> PROVIDED MATERIAL

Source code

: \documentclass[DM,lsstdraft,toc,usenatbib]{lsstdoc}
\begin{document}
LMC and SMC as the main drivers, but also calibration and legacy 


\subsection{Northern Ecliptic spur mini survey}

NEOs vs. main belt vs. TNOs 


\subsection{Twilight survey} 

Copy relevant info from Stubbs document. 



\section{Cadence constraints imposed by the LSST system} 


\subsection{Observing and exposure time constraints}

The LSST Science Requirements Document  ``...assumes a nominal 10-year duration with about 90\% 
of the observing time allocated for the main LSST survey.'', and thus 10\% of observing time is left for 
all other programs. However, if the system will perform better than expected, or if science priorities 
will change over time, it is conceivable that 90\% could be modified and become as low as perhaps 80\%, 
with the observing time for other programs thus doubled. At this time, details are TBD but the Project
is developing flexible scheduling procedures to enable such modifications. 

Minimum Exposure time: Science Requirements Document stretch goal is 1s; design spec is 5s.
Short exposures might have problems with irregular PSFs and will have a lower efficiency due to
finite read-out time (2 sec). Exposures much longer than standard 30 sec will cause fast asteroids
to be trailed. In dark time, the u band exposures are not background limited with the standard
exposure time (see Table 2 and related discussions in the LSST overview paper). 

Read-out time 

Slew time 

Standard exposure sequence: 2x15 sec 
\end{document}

* * *

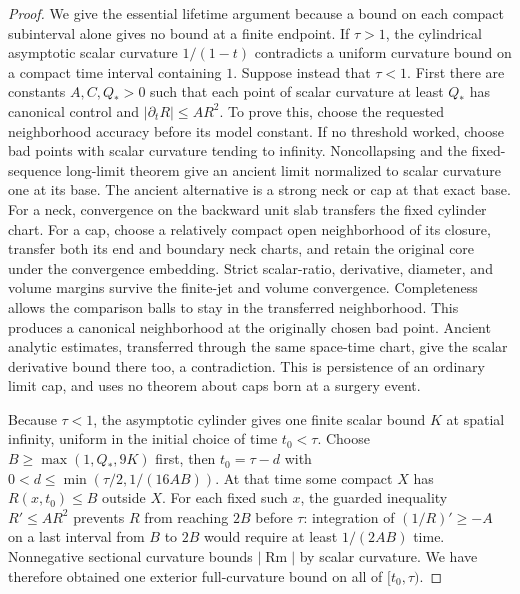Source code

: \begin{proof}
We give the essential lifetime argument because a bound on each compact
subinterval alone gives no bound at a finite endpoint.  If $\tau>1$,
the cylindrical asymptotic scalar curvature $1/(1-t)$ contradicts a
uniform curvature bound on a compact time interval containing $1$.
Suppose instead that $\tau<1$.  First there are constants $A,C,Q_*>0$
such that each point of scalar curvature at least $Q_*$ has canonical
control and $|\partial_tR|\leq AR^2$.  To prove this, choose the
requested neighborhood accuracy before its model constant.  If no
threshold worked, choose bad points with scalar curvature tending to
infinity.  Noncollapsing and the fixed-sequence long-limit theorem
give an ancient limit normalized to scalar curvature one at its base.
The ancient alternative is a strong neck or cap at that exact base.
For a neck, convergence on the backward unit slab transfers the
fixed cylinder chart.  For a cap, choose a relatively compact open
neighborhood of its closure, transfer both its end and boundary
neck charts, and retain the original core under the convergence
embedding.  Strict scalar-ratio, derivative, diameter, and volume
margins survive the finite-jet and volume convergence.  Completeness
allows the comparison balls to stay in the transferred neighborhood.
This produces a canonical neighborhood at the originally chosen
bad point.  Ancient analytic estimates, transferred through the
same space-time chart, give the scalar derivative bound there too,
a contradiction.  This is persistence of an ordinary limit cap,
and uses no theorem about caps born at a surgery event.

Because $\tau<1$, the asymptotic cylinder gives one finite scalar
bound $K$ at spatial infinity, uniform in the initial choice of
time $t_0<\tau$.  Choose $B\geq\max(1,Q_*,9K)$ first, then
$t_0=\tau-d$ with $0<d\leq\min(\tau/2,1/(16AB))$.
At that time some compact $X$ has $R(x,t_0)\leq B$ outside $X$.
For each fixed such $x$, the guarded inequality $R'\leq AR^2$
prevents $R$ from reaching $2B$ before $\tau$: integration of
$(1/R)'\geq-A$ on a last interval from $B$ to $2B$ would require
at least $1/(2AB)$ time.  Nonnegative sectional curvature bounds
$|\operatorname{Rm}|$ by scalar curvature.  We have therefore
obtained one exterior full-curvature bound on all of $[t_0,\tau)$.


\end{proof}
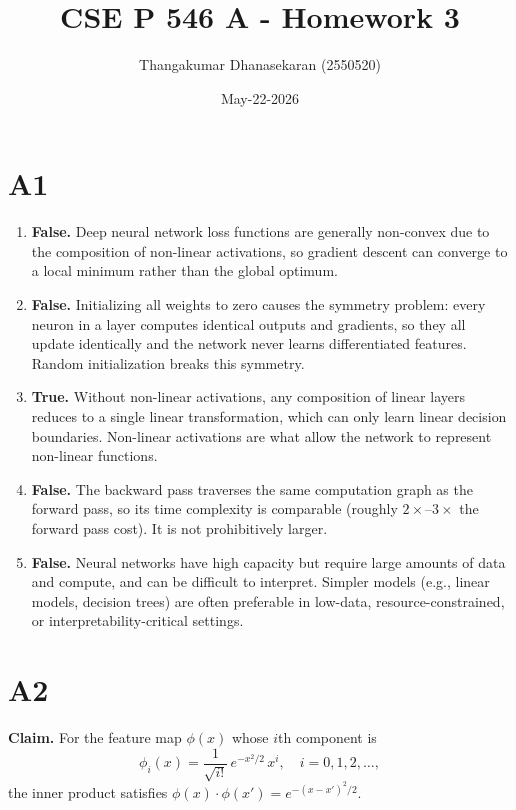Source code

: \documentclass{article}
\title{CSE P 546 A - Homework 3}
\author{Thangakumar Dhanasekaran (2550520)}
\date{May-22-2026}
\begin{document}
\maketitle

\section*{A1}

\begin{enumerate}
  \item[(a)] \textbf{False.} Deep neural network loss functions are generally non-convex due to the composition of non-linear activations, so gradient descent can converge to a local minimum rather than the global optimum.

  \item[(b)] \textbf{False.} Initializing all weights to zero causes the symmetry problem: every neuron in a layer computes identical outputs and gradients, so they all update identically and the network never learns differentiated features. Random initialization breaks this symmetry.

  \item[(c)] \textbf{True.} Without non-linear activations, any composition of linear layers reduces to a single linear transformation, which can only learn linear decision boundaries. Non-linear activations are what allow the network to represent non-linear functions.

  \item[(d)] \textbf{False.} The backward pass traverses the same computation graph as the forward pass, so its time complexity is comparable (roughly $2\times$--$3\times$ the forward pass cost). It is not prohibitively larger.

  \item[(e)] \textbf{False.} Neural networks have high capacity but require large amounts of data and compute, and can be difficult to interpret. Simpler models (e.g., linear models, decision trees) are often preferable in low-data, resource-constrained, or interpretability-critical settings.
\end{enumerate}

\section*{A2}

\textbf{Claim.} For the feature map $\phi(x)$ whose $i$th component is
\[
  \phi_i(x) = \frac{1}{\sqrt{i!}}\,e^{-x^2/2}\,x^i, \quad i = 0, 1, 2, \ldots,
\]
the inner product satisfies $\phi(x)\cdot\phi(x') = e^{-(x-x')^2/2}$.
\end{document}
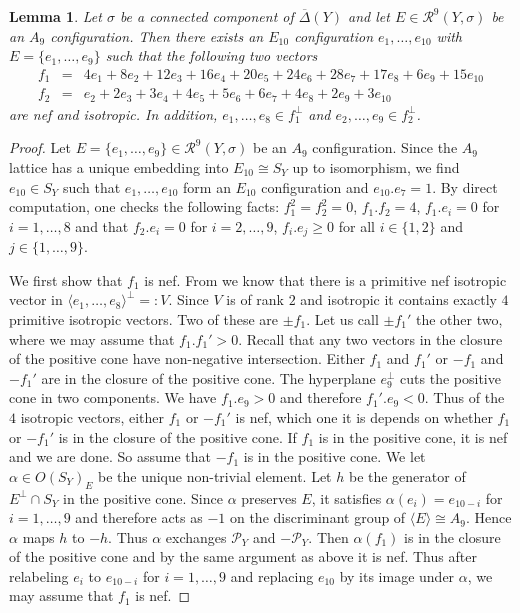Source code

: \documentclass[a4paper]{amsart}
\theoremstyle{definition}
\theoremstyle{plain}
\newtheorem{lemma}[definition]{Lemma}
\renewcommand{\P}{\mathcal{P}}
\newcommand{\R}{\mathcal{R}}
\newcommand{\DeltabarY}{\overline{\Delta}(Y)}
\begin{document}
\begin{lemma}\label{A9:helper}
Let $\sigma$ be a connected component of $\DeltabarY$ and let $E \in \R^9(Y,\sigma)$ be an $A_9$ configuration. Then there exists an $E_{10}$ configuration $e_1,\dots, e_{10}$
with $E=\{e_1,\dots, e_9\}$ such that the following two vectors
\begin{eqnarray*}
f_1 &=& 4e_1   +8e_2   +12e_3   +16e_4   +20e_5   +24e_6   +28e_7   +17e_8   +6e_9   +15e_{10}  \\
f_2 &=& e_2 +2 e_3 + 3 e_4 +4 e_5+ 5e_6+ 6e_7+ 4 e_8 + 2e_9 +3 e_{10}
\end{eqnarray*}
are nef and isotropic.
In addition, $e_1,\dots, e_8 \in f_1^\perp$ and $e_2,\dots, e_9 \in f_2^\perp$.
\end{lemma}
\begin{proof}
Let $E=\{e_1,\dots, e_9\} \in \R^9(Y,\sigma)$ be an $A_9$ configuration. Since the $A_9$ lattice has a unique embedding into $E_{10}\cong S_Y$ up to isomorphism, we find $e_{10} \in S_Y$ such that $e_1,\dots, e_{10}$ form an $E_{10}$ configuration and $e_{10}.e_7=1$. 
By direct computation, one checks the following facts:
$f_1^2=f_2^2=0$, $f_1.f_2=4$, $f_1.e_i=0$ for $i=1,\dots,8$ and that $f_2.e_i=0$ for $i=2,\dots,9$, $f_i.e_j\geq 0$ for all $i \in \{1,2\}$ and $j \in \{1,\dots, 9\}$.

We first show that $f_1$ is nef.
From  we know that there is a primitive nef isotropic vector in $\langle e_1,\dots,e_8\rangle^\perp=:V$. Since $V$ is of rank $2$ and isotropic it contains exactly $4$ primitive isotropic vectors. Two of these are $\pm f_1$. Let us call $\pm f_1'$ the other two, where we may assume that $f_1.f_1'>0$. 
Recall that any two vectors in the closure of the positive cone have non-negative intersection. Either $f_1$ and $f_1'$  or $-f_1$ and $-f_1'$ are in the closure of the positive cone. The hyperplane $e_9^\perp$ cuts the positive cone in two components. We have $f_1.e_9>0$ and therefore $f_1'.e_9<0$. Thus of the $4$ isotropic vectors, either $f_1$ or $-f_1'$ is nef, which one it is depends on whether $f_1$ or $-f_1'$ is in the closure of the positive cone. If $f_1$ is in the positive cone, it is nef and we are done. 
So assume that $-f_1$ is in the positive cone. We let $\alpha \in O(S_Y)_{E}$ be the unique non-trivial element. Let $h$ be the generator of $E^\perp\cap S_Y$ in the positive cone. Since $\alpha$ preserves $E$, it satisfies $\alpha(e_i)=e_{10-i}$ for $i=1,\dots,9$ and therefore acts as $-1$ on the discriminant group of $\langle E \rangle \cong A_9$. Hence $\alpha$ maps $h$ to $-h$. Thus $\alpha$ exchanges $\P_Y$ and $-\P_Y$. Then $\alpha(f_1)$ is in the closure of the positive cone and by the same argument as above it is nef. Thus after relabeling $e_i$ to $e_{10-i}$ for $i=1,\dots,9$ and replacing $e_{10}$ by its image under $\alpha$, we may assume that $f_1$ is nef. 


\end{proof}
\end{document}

> WHAT THE EXERCISE ASKS
Look through the entries. Copy out each line with "argument" in it.

> SOLUTION TO THIS PROBLEM
We give the essential lifetime argument because a bound on each compact
So assume that $-f_1$ is in the positive cone. We let $\alpha \in O(S_Y)_{E}$ be the unique non-trivial element. Let $h$ be the generator of $E^\perp\cap S_Y$ in the positive cone. Since $\alpha$ preserves $E$, it satisfies $\alpha(e_i)=e_{10-i}$ for $i=1,\dots,9$ and therefore acts as $-1$ on the discriminant group of $\langle E \rangle \cong A_9$. Hence $\alpha$ maps $h$ to $-h$. Thus $\alpha$ exchanges $\P_Y$ and $-\P_Y$. Then $\alpha(f_1)$ is in the closure of the positive cone and by the same argument as above it is nef. Thus after relabeling $e_i$ to $e_{10-i}$ for $i=1,\dots,9$ and replacing $e_{10}$ by its image under $\alpha$, we may assume that $f_1$ is nef. 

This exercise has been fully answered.